The expected answer is every line of the material that contains the word "करणम".
EXTRACTED MATERIAL Block Start
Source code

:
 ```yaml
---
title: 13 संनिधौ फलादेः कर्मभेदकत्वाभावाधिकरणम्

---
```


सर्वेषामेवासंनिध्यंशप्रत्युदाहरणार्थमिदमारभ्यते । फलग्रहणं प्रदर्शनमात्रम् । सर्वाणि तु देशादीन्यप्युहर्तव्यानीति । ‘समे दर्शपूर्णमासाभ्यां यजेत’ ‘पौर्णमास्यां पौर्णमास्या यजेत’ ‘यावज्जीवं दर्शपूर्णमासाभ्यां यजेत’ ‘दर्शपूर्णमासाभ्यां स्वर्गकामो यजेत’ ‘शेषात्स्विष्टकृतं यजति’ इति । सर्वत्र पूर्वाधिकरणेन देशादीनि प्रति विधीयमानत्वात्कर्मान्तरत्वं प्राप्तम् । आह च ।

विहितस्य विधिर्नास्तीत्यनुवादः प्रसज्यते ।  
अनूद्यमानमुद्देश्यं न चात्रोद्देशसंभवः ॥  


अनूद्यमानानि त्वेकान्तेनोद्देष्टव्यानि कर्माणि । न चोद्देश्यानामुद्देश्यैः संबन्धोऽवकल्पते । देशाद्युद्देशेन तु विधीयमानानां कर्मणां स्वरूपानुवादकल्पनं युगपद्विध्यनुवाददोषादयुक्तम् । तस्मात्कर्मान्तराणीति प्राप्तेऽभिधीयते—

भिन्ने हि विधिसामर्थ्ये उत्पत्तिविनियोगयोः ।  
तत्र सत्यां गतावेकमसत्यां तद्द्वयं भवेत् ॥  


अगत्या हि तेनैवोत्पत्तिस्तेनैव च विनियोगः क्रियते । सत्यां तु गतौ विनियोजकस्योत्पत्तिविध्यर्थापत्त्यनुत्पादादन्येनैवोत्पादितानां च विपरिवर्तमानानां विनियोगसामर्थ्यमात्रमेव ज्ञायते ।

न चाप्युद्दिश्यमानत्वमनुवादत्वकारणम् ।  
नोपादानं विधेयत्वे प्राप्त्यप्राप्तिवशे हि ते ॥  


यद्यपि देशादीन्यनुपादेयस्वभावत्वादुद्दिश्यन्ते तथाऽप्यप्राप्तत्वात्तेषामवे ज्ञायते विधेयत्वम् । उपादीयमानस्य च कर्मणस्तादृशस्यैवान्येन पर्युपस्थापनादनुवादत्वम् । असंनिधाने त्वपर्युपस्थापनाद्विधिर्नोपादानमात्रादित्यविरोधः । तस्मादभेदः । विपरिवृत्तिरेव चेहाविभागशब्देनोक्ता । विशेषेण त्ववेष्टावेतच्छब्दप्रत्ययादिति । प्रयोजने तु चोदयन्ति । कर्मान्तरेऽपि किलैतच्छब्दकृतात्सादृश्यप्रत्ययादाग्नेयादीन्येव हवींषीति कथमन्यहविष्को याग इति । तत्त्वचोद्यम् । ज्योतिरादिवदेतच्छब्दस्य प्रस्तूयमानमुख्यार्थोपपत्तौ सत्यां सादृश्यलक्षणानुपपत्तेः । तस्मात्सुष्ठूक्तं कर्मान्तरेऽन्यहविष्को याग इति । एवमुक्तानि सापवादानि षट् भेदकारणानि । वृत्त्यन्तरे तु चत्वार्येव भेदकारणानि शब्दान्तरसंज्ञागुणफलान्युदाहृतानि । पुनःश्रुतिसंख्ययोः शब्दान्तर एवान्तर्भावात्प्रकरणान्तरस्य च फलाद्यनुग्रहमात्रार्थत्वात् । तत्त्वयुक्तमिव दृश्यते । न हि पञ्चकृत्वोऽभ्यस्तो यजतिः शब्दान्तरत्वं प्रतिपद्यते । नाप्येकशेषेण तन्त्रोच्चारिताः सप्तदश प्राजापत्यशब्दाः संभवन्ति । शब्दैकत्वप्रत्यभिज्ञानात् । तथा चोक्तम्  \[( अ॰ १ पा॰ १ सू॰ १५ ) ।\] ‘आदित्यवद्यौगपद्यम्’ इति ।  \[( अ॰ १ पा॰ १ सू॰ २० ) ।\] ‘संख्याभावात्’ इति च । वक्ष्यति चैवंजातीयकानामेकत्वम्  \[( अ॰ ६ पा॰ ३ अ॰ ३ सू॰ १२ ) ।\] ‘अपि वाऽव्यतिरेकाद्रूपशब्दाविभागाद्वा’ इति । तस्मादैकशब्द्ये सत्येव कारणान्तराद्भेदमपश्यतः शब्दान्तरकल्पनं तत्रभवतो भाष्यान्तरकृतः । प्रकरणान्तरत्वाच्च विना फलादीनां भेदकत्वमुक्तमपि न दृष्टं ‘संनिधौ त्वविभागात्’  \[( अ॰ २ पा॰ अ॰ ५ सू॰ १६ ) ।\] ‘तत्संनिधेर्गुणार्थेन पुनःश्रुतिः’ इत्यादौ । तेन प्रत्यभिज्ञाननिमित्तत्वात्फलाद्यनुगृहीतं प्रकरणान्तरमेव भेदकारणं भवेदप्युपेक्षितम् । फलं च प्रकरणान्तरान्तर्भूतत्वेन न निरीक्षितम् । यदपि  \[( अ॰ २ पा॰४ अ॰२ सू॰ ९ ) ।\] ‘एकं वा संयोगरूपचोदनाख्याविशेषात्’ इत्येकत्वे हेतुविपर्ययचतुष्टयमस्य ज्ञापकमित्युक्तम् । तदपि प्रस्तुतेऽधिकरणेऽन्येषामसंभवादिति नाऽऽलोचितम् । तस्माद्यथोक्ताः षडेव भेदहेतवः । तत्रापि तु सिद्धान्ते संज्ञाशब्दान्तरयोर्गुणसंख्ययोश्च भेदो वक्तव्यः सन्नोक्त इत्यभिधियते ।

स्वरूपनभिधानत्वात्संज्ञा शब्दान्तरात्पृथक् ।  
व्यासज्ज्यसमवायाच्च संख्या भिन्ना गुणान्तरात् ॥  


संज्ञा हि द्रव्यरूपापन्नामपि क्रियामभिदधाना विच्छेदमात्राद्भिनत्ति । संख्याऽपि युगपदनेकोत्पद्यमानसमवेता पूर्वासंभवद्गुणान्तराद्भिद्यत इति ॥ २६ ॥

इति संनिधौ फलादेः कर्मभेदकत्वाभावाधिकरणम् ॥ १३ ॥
EXTRACTED MATERIAL Block End
* **WRITTEN SOLUTION**
title: 13 संनिधौ फलादेः कर्मभेदकत्वाभावाधिकरणम्
इति संनिधौ फलादेः कर्मभेदकत्वाभावाधिकरणम् ॥ १३ ॥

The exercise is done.